THREE of Australia’s big four banks now expect a cut in official interest rates in September followed by more rate relief by Christmas, although hopes that borrowers will benefit are slim.

Economists at major financial groups now expect the first rates cuts this year rather than in 2009 after the Reserve Bank of Australia (RBA) indicated on Tuesday it was looking at a less restrictive monetary policy stance.

Interest rates were left on hold at a 12-year high 7.25 per cent this month for the fifth successive month but RBA governor Glenn Stevens said that demand was likely to be subdued as economic growth slowed.

ANZ, National Australia Bank and Westpac now forecast a rate cut in September followed by another easing in the December quarter and more relief in 2009.

Conversely, Australia’s biggest home lender, Commonwealth Bank, says interest rates will stay on hold to the end of 2009 as the resources boom fuels inflationary pressures.

However, hopes that borrowers will benefit to the full extent from the fall in rates appear slim. The heads of Westpac and ANZ told a federal parliamentary inquiry in Melbourne into banking competition today that they would not fully pass on an RBA rate cut.

The bullish take on rates contrasts with the stance less than three weeks ago when ANZ was predicting the RBA would raise rates in August and November but the bank, Australia’s fourth biggest lender, now says rates will be cut in September and November.

“It’s amazing what a fair bit of softer data can do,” said ANZ economist Alex Joiner.

“The Reserve Bank has talked down interest rates quite a bit.
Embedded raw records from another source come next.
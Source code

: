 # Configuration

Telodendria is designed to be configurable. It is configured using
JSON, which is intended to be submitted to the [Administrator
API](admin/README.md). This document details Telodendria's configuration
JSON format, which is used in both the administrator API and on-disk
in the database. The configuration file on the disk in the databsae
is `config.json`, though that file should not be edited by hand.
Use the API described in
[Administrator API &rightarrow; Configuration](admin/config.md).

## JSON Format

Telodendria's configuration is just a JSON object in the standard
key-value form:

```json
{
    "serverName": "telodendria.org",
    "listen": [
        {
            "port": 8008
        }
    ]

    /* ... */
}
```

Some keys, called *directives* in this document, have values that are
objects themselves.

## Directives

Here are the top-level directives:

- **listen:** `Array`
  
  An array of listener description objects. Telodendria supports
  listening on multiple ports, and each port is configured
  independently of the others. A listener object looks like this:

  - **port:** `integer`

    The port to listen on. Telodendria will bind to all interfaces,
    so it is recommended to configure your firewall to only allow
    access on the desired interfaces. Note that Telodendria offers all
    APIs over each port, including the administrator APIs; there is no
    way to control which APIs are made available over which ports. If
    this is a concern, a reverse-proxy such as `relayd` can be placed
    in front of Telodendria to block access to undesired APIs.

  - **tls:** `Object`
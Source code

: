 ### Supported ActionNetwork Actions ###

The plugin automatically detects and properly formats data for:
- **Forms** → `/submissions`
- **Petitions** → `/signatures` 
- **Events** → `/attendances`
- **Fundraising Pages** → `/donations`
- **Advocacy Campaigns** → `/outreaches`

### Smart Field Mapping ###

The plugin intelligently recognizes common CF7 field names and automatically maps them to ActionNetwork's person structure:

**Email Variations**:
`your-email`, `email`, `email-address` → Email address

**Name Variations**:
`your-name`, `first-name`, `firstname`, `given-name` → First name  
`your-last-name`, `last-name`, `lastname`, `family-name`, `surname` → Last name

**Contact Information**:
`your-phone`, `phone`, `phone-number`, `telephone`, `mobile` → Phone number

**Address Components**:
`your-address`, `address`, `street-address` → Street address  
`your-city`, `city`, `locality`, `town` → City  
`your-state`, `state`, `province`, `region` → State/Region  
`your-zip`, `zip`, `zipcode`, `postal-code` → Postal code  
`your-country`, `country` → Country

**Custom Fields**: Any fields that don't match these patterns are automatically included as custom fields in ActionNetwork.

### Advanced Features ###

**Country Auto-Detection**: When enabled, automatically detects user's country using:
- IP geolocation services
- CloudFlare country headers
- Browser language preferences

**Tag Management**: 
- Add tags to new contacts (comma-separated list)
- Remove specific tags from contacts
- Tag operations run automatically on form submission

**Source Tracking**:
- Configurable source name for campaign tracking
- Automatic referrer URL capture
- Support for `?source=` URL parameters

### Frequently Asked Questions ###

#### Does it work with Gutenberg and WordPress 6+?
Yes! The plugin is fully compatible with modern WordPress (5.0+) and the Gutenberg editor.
They made it clear in their statement that’s what they’re going to do and that’s been convincing for us.

“They want to see softer domestic demand but they want to see wages growth remain under control.”

National Australia Bank head of economics Jeff Oughton said the RBA would cut rates in September by either 25 or 50-basis points.

He said rates would be eased by half a percentage point by the end of 2008, and predicted another 75-basis point cut in the first half of calendar 2009 that would take the cash rate down to six per cent for the first time since November 2006.

“There are tighter financial conditions and then there’s a second-round effect of falls in equity prices and a weaker housing outlook, as well as higher oil prices,” Mr Oughton said.

“Growth is going to slow and stay down well below potential for the next couple of years, so we don’t have any inflation problems.”

Westpac forecasts the RBA will ease rates by 50-basis points next month, following up with a 25-basis point cut by Christmas and yet another quarter of a percentage point easing in the March quarter of 2009.

A 100-basis point easing in interest rates by Easter would take the cash rate back to 6.25 per cent - the same level as early August 2007 before another round of tightening, with four increases - in August, November, February and March.

“It’s a case of trying to avoid these downside risks to growth which appear to be there at the moment,” Westpac senior economist Andrew Hanlan said.

“High petrol prices, the credit crunch and the Reserve Bank tightening has had a big dampening effect.”

An economist with the Commonwealth Bank’s trading arm CommSec, Savanth Sebastian, said the RBA would leave interest rates on hold as rising terms of trade, the ratio of export to import prices, helped keep inflation above the central bank’s 2 to 3 per cent target.

“We haven’t seen that rise in national income since the Korean War of the 1950s,” he said.

“With the jobs market remaining quite resilient, there’s still risk to interest rates remaining at the level they’re at.”

Mr Sebastian acknowledged rates could be cut by Christmas if spending levels did not pick up.